在駕駛台上摸來摸去,半天都找不到鑰匙孔,身負敵後武工隊重任的韓勇焦躁了,還有一些小慌亂。

做賊心虛嘛,很正常的反應,畢竟不是每個人都跟白晃一樣,天生就是幹壞事的料。

鑰匙插孔呢?插孔都沒有,那姓白的是怎麽開車的?

已經是零下的溫度,可韓勇的腦門上,硬是冒出了一層油汗。可汗珠子解決不了問題,他還得強忍著不安與暴躁,繼續在駕駛台上麵摸索著。

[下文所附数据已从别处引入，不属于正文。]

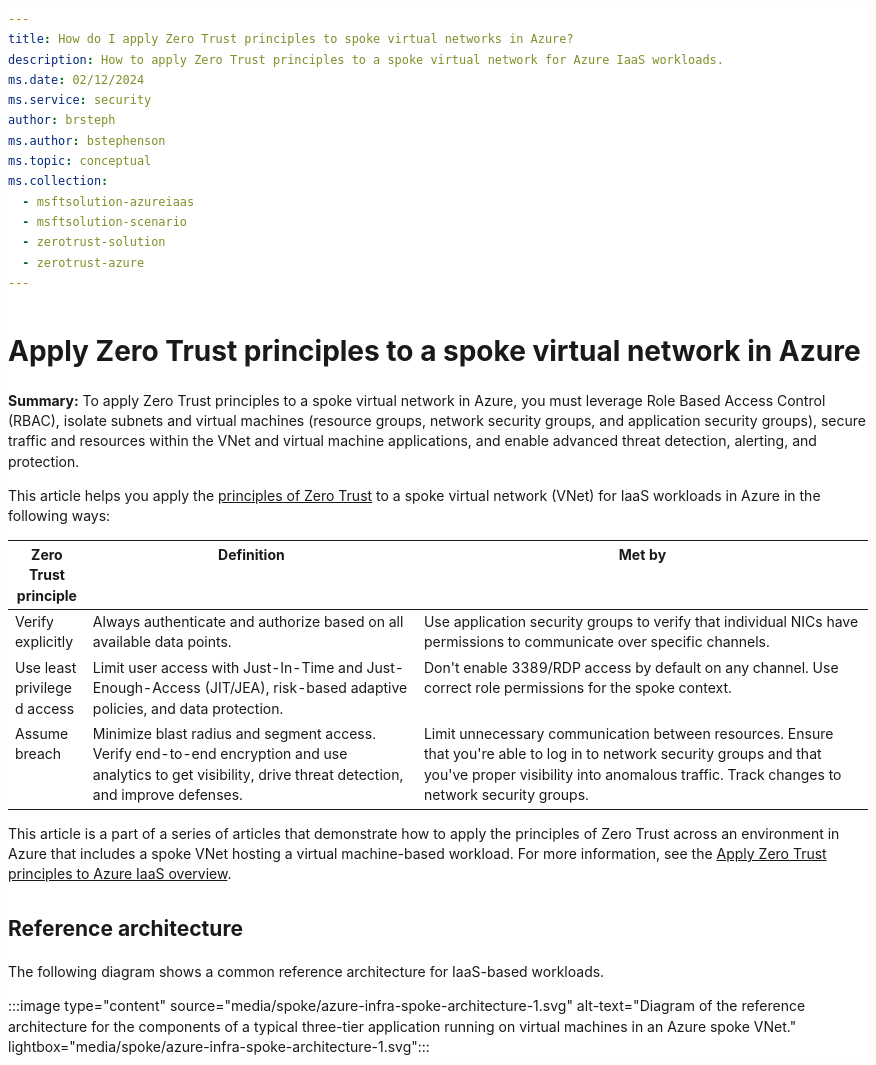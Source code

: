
 ```yaml
---
title: How do I apply Zero Trust principles to spoke virtual networks in Azure?
description: How to apply Zero Trust principles to a spoke virtual network for Azure IaaS workloads.  
ms.date: 02/12/2024
ms.service: security
author: brsteph
ms.author: bstephenson
ms.topic: conceptual
ms.collection: 
  - msftsolution-azureiaas
  - msftsolution-scenario
  - zerotrust-solution
  - zerotrust-azure
---
```


# Apply Zero Trust principles to a spoke virtual network in Azure



**Summary:** To apply Zero Trust principles to a spoke virtual network in Azure, you must leverage Role Based Access Control (RBAC), isolate subnets and virtual machines (resource groups, network security groups, and application security groups), secure traffic and resources within the VNet and virtual machine applications, and enable advanced threat detection, alerting, and protection.

This article helps you apply the [principles of Zero Trust](zero-trust-overview.md) to a spoke virtual network (VNet) for IaaS workloads in Azure in the following ways:

| Zero Trust principle | Definition | Met by |
| --- | --- | --- |
| Verify explicitly |Always authenticate and authorize based on all available data points. | Use application security groups to verify that individual NICs have permissions to communicate over specific channels. |
| Use least privileged access |  Limit user access with Just-In-Time and Just-Enough-Access (JIT/JEA), risk-based adaptive policies, and data protection. | Don't enable 3389/RDP access by default on any channel. Use correct role permissions for the spoke context. |
| Assume breach | Minimize blast radius and segment access. Verify end-to-end encryption and use analytics to get visibility, drive threat detection, and improve defenses. | Limit unnecessary communication between resources. Ensure that you're able to log in to network security groups and that you've proper visibility into anomalous traffic. Track changes to network security groups. |

This article is a part of a series of articles that demonstrate how to apply the principles of Zero Trust across an environment in Azure that includes a spoke VNet hosting a virtual machine-based workload. For more information, see the [Apply Zero Trust principles to Azure IaaS overview](azure-infrastructure-overview.md).

## Reference architecture

The following diagram shows a common reference architecture for IaaS-based workloads.

:::image type="content" source="media/spoke/azure-infra-spoke-architecture-1.svg" alt-text="Diagram of the reference architecture for the components of a typical three-tier application running on virtual machines in an Azure spoke VNet." lightbox="media/spoke/azure-infra-spoke-architecture-1.svg":::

“對了,這麽豪華的車子,肯定有什麽高科技的地方!果然跟局長說的一樣,搞我們這一行,也是需要科學文化知識的……”無間道咬咬牙,從屁股兜裏抽出了一支小手電,貓下腰蹲在了座位下麵。

相對論總是無處不在,偷東西和偷情時一樣,總會覺得時間過得特別快。

韓勇其實才溜出來一兩分鍾,但在他的感覺裏,卻好像過了千萬年一樣。他覺得就算重度便秘,這麽久也該回去了,要不然,自己的行為肯定會敗露。

所以他才按耐不住,還是掏出了早早準備好的手電筒。

把小手電調到最弱一檔,借著朦朧的微光又掃了一遍,還是沒找到鑰匙孔。韓勇有些迷茫,但卻死抱著最後一絲希望,想要翻出汽車線路,指望能接線打火。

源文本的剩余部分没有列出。